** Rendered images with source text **
* * * * * * *
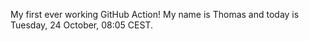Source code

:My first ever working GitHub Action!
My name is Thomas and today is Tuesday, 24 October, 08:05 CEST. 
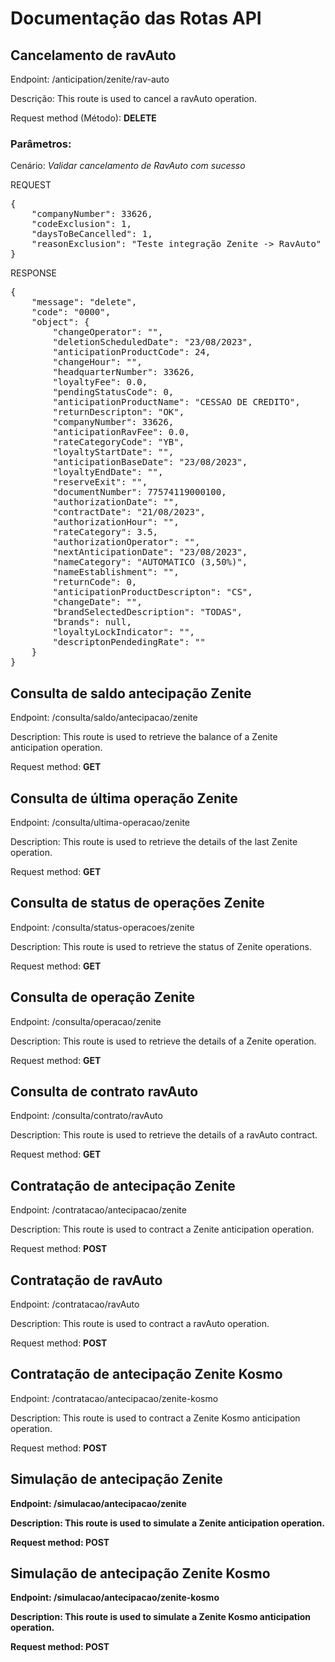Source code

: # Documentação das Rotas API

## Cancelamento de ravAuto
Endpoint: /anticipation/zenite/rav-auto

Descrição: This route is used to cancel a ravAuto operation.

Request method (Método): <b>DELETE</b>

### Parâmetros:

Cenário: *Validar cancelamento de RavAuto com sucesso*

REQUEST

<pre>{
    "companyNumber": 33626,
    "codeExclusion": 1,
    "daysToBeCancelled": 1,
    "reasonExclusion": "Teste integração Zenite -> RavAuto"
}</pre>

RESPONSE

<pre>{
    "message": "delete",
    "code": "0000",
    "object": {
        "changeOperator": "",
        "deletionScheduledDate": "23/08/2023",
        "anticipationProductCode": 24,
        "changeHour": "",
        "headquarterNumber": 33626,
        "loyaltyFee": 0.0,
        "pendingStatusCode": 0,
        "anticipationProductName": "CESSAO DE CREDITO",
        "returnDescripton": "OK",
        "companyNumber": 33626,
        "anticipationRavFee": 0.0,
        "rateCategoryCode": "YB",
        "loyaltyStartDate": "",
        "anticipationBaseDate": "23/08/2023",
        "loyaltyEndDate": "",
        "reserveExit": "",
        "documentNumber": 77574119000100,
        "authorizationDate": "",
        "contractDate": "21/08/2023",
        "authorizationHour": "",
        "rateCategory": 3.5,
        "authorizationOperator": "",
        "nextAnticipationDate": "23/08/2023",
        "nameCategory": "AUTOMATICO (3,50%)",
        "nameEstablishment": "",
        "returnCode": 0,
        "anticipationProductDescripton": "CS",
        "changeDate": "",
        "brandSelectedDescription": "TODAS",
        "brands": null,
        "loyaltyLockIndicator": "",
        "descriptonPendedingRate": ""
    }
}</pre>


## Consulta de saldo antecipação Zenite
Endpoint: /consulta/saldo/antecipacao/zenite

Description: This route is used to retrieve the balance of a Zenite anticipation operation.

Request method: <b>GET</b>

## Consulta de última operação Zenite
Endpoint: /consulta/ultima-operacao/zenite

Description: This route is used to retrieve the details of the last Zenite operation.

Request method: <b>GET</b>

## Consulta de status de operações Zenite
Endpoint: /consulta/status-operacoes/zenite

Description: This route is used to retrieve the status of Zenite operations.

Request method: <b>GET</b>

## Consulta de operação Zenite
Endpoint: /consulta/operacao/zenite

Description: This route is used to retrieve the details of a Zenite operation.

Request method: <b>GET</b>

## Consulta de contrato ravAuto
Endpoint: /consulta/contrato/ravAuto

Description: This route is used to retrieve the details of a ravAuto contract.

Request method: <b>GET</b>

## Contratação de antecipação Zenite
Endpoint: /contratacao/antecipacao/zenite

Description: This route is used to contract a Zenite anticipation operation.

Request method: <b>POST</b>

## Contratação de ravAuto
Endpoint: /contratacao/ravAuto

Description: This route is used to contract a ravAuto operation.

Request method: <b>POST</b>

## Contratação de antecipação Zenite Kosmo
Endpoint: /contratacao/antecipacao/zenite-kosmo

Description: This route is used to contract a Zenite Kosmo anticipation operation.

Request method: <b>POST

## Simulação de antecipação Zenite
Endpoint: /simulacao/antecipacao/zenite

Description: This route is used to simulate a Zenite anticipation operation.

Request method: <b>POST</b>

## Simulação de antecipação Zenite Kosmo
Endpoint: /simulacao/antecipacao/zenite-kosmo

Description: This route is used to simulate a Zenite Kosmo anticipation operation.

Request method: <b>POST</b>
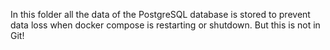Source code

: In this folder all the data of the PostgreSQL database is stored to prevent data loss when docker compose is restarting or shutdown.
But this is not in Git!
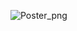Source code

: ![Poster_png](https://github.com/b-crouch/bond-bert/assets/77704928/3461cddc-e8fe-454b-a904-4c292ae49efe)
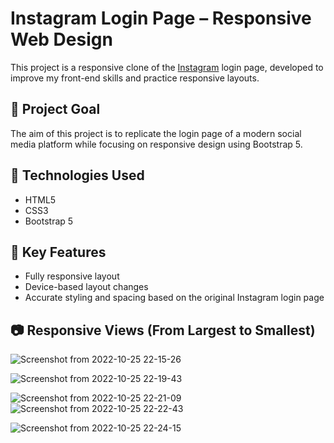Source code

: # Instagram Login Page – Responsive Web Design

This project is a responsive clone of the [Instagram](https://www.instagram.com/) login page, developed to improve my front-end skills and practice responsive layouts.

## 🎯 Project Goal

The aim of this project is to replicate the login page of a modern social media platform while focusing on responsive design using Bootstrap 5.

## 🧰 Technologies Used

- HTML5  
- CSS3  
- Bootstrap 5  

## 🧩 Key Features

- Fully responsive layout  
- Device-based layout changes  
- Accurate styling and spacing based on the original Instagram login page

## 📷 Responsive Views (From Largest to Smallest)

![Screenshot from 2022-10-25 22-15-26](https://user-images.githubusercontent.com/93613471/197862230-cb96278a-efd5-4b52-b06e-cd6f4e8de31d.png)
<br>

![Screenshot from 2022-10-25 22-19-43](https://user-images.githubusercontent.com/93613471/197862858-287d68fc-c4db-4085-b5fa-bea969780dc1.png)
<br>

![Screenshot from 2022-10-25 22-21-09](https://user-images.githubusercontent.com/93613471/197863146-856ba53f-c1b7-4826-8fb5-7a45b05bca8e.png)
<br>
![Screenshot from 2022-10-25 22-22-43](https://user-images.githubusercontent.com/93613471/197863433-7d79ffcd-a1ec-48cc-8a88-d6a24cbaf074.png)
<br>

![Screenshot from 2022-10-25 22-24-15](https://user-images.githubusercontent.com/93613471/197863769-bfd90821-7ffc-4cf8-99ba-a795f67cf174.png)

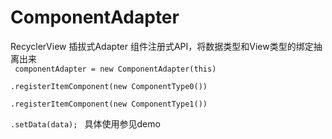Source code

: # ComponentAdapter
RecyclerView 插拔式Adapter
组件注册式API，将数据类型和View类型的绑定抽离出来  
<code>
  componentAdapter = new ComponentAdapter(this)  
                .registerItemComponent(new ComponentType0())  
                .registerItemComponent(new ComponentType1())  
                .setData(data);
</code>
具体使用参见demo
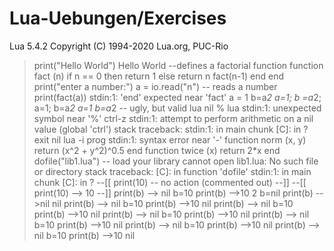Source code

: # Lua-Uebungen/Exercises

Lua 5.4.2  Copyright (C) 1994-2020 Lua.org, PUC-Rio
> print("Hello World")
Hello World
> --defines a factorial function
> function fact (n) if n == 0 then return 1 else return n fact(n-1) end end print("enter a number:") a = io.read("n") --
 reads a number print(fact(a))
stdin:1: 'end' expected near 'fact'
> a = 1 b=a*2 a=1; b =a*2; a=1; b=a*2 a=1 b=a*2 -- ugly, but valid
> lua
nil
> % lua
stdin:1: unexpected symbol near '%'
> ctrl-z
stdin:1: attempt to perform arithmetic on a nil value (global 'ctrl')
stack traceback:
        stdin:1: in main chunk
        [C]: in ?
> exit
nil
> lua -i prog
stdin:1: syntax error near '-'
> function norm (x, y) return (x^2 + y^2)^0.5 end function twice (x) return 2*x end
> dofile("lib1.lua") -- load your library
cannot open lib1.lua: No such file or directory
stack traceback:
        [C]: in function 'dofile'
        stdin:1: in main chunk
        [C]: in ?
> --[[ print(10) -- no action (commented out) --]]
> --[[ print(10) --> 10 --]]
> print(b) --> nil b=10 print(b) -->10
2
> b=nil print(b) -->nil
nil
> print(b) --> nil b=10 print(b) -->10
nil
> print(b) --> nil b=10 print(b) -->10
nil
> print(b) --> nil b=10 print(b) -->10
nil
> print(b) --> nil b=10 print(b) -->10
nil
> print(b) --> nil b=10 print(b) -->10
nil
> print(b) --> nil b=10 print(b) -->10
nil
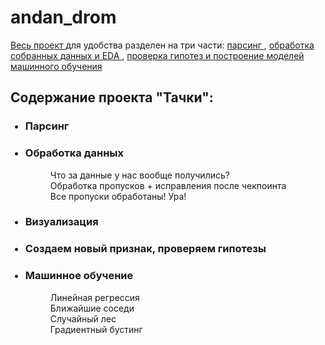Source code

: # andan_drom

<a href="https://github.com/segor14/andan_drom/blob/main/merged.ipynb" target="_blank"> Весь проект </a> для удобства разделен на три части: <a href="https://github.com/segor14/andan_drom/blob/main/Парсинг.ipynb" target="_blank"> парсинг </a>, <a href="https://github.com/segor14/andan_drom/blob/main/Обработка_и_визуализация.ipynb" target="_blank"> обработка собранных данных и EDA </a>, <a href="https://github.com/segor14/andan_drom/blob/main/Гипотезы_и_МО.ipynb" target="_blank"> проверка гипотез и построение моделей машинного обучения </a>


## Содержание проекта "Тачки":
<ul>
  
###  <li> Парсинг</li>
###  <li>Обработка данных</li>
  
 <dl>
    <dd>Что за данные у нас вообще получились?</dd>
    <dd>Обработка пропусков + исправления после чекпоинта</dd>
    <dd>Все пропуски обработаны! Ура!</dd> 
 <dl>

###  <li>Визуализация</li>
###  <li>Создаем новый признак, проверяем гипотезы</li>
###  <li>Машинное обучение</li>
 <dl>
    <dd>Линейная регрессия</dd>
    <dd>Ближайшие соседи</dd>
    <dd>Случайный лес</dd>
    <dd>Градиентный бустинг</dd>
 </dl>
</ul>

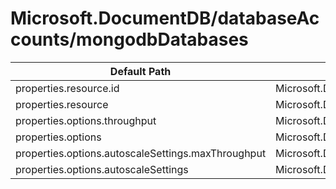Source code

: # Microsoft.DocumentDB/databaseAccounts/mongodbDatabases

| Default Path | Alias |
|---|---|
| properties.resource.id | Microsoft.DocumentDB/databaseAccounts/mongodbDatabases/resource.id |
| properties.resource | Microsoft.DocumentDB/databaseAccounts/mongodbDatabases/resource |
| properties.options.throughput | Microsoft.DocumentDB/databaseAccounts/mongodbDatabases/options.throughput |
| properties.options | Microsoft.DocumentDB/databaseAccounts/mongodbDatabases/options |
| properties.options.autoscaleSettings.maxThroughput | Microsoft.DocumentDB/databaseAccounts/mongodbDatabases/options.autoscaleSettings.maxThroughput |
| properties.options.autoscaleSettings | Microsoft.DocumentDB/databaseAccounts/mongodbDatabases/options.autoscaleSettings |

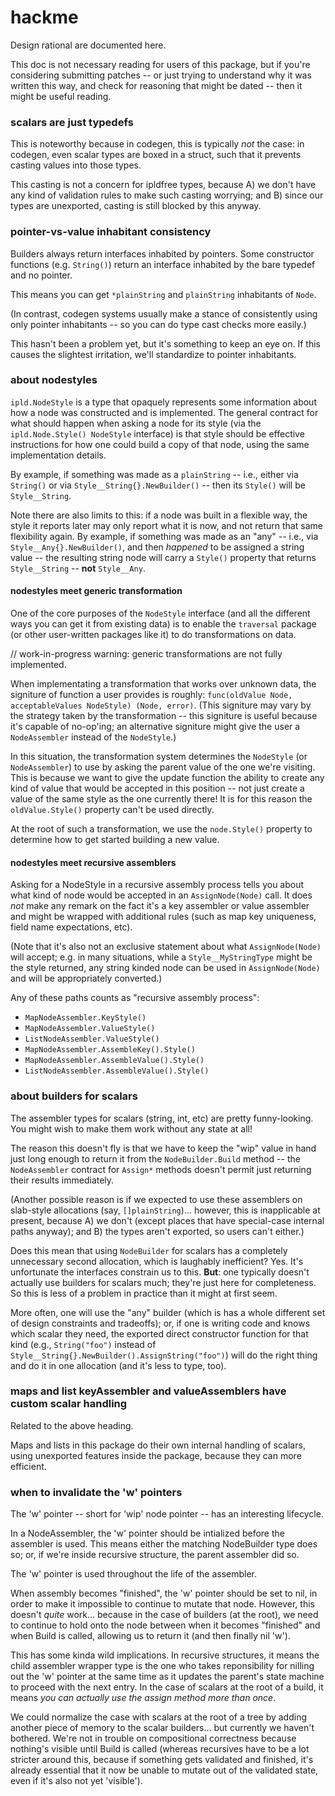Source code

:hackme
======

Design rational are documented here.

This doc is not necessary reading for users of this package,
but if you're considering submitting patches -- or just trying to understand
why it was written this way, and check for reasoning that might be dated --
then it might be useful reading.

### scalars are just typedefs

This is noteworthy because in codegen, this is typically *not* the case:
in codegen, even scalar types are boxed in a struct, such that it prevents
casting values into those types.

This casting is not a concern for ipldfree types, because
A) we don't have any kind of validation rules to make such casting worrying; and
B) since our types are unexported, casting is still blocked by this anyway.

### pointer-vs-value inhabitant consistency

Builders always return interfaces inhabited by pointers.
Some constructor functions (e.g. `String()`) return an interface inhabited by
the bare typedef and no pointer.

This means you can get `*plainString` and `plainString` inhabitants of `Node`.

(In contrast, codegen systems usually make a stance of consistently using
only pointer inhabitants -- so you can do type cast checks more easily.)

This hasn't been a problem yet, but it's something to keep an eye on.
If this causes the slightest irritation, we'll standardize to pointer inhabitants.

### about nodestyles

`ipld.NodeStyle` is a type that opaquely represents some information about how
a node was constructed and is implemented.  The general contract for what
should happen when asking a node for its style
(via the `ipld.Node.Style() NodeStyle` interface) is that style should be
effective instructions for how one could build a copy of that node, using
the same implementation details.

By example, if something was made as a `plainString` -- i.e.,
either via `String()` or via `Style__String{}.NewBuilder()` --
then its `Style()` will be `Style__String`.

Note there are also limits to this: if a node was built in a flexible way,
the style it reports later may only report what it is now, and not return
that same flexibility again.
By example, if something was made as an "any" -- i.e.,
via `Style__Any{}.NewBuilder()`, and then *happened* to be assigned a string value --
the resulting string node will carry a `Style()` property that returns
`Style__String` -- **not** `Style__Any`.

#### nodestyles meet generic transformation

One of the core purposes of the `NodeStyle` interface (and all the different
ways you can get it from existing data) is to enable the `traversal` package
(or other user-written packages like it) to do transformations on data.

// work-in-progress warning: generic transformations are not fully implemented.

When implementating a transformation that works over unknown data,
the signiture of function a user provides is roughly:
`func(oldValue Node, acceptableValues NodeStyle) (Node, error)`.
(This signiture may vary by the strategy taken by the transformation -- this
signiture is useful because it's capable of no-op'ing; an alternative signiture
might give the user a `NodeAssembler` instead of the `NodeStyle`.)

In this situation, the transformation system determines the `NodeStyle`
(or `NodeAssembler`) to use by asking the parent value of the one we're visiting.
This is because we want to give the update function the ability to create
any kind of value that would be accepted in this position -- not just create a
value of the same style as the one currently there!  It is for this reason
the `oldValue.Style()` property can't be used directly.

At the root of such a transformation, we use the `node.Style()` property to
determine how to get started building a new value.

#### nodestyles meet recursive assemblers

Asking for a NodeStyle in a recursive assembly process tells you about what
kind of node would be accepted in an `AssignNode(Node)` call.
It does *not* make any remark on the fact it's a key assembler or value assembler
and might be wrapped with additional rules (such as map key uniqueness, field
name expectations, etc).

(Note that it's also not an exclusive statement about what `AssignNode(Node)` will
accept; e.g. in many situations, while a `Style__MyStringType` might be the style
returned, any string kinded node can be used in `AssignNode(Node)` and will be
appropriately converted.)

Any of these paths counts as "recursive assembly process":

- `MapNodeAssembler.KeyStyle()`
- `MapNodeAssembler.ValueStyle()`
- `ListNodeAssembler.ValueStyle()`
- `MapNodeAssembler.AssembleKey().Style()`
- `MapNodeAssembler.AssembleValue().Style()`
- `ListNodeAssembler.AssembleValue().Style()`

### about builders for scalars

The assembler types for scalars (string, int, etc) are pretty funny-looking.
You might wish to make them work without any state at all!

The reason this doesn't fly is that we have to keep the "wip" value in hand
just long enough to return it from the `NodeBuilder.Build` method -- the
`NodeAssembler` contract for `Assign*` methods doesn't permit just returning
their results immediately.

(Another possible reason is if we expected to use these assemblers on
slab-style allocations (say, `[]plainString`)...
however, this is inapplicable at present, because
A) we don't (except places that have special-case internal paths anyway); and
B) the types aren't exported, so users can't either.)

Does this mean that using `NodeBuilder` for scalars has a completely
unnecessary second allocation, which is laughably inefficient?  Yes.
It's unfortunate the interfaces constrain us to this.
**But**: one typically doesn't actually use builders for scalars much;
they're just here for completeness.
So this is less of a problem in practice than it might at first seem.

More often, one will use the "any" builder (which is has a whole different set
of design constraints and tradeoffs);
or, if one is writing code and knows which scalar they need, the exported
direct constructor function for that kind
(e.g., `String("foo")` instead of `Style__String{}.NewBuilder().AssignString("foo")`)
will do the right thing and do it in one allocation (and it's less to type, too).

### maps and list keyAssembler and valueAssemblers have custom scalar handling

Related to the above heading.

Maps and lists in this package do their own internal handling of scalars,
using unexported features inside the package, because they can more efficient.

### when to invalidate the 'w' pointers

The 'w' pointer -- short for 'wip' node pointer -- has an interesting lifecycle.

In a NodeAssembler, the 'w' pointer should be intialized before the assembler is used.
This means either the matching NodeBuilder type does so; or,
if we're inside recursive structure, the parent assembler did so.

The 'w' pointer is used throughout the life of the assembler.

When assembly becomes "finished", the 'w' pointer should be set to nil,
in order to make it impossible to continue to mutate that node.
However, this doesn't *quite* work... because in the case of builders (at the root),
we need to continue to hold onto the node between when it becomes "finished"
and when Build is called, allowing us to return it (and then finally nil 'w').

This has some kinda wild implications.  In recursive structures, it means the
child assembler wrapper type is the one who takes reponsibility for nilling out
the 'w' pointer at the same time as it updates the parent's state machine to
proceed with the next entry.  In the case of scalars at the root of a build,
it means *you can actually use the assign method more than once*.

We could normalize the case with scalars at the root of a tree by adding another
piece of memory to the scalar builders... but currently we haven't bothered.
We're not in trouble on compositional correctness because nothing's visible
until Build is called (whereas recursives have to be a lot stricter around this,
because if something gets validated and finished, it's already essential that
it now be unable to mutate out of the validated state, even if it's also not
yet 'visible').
* * * * * * *
** TRY IT **
The required answer is each line of the entries containing the string "give".

** YOUR RESPONSE **
might give the user a `NodeAssembler` instead of the `NodeStyle`.)
This is because we want to give the update function the ability to create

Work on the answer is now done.